Given that apparent paradox, what should needs-based assessment and service provision look like, and how can it be assured? Royal Commission recommendations emphasise clinically assessing each person, ideally via a multidisciplinary team, against the full range of potentially available allied health services that could help maintain their wellbeing and assist reablement. These assessed needs must then be met via ring-fenced funding and coordinated care planning.

Government response to date is to propose an assessor workforce, which for residential care determines the AN-ACC funding classification, and for home care determines the range of total service needs, for each person. Detailed clinical allied health assessment is only a possible separate pathway, depending upon whether the assessor has the training and knowledge to decide on referral to an appropriate allied health professional. Currently there is no standardised care planning tool proposed for residential or home care, and of course no dedicated funding mechanism to ensure delivery of any required allied health services.
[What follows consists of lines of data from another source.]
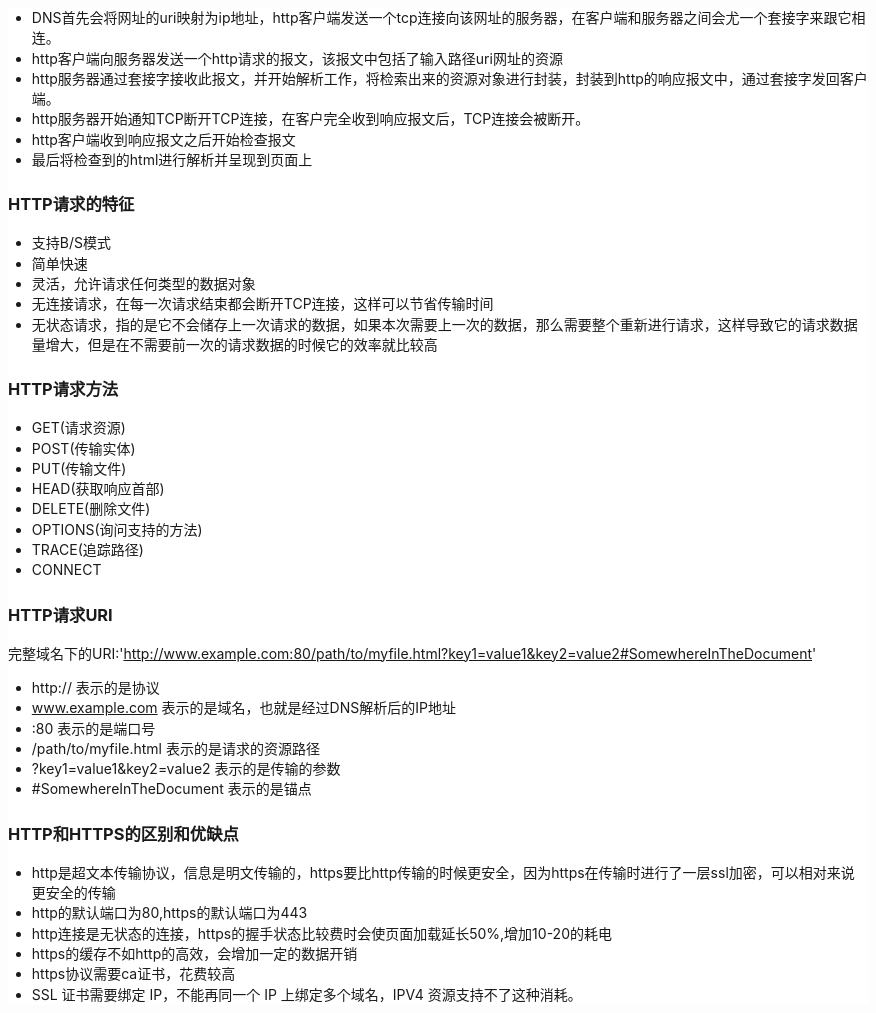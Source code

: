 - DNS首先会将网址的uri映射为ip地址，http客户端发送一个tcp连接向该网址的服务器，在客户端和服务器之间会尤一个套接字来跟它相连。
- http客户端向服务器发送一个http请求的报文，该报文中包括了输入路径uri网址的资源
- http服务器通过套接字接收此报文，并开始解析工作，将检索出来的资源对象进行封装，封装到http的响应报文中，通过套接字发回客户端。
- http服务器开始通知TCP断开TCP连接，在客户完全收到响应报文后，TCP连接会被断开。
- http客户端收到响应报文之后开始检查报文
- 最后将检查到的html进行解析并呈现到页面上

### HTTP请求的特征

- 支持B/S模式
- 简单快速
- 灵活，允许请求任何类型的数据对象
- 无连接请求，在每一次请求结束都会断开TCP连接，这样可以节省传输时间
- 无状态请求，指的是它不会储存上一次请求的数据，如果本次需要上一次的数据，那么需要整个重新进行请求，这样导致它的请求数据量增大，但是在不需要前一次的请求数据的时候它的效率就比较高


### HTTP请求方法

- GET(请求资源)
- POST(传输实体)
- PUT(传输文件)
- HEAD(获取响应首部)
- DELETE(删除文件)
- OPTIONS(询问支持的方法)
- TRACE(追踪路径)
- CONNECT


### HTTP请求URI

完整域名下的URI:'http://www.example.com:80/path/to/myfile.html?key1=value1&key2=value2#SomewhereInTheDocument'

- http://  表示的是协议
- www.example.com  表示的是域名，也就是经过DNS解析后的IP地址
- :80 表示的是端口号
- /path/to/myfile.html  表示的是请求的资源路径
- ?key1=value1&key2=value2  表示的是传输的参数
- #SomewhereInTheDocument  表示的是锚点

### HTTP和HTTPS的区别和优缺点

- http是超文本传输协议，信息是明文传输的，https要比http传输的时候更安全，因为https在传输时进行了一层ssl加密，可以相对来说更安全的传输
- http的默认端口为80,https的默认端口为443
- http连接是无状态的连接，https的握手状态比较费时会使页面加载延长50%,增加10-20的耗电
- https的缓存不如http的高效，会增加一定的数据开销
- https协议需要ca证书，花费较高
- SSL 证书需要绑定 IP，不能再同一个 IP 上绑定多个域名，IPV4 资源支持不了这种消耗。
Detailed data on allied health provided in aged care has always been thin on the ground, and proposed reforms only go a small way to address this. Providers will be required to report cost and time spent delivering allied health, but for residential care this only includes physiotherapy, occupational therapy, speech pathology, podiatry and dietetic care. The rest of allied health is aggregated into ‘other’. Allied health in home care will be reported for the first time, but as an undifferentiated category.

In the absence of any clear commitment to allied health provision, the purpose of even this level of reporting is not clear, with recent Department communication suggesting ‘so that we can monitor to ensure allied health continues to be delivered’ and ‘for policy development reasons.’

The Royal Commission stressed that ‘reablement’, or where this is not possible, at least preserving capacity, should be a central focus of aged care. Although the Final Report does not directly elaborate on this concept, it makes a strong direct connection between reablement and allied health care:

‘The aged care system must support the delivery of allied health care in a way that is person-centred and focuses on the whole person, their goals and quality of life. It must focus on wellness, prevention, reablement and rehabilitation and extend beyond physical health to a multidimensional view of wellbeing.’

It follows that allied health service provision must be increased, so that allied health becomes ‘an intrinsic part of residential care’, and home care includes: ‘the allied health care that an older person needs to restore their physical and mental health to the highest level possible—and to maintain it at that level for as long as possible—to maximise their independence and autonomy. Throughout our inquiry, many witnesses described the crucial role of allied health in maintaining mobility and functionality and providing restorative care in response to acute events.’

But where is reablement in the reforms? Its main appearance is in official references to the AN-ACC jettisoning of the ACFI requirement for reassessment and reassignment of a resident to a lower payment class if their capability improves. This welcome change was recommended by the Royal Commission to encourage providers to invest in restorative care and reablement services. However, costs saved by providers will not make up the allied health funding deficit.

And shouldn’t ‘reablement’ also underpin the framing of quality indicators and star ratings – and therefore necessitate allied health provision targets and guarantees?

Finally, we haven’t even begun to publicly discuss what a human rights-informed Age Well Act should look like. Shouldn’t this have happened much earlier? We’ve just started to navigate the complex journey – but have we got the right map to tell us where we should be going? Did we forget to pack something? Worse, did we leave the baby behind? Stop the car!